(To do): Look through the listing below and report every line that contains "github".

____________

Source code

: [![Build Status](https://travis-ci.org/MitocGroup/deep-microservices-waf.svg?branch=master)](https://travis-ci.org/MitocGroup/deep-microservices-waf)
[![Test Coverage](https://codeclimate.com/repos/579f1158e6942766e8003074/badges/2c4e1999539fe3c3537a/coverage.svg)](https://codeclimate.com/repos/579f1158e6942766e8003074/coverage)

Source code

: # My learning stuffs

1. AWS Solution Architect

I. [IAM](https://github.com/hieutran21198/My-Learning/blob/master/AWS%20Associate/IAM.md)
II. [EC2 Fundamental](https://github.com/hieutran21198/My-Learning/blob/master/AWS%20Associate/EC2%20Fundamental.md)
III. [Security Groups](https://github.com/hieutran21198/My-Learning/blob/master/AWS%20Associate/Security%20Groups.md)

____________

(Output for this exercise):
I. [IAM](https://github.com/hieutran21198/My-Learning/blob/master/AWS%20Associate/IAM.md)
II. [EC2 Fundamental](https://github.com/hieutran21198/My-Learning/blob/master/AWS%20Associate/EC2%20Fundamental.md)
III. [Security Groups](https://github.com/hieutran21198/My-Learning/blob/master/AWS%20Associate/Security%20Groups.md)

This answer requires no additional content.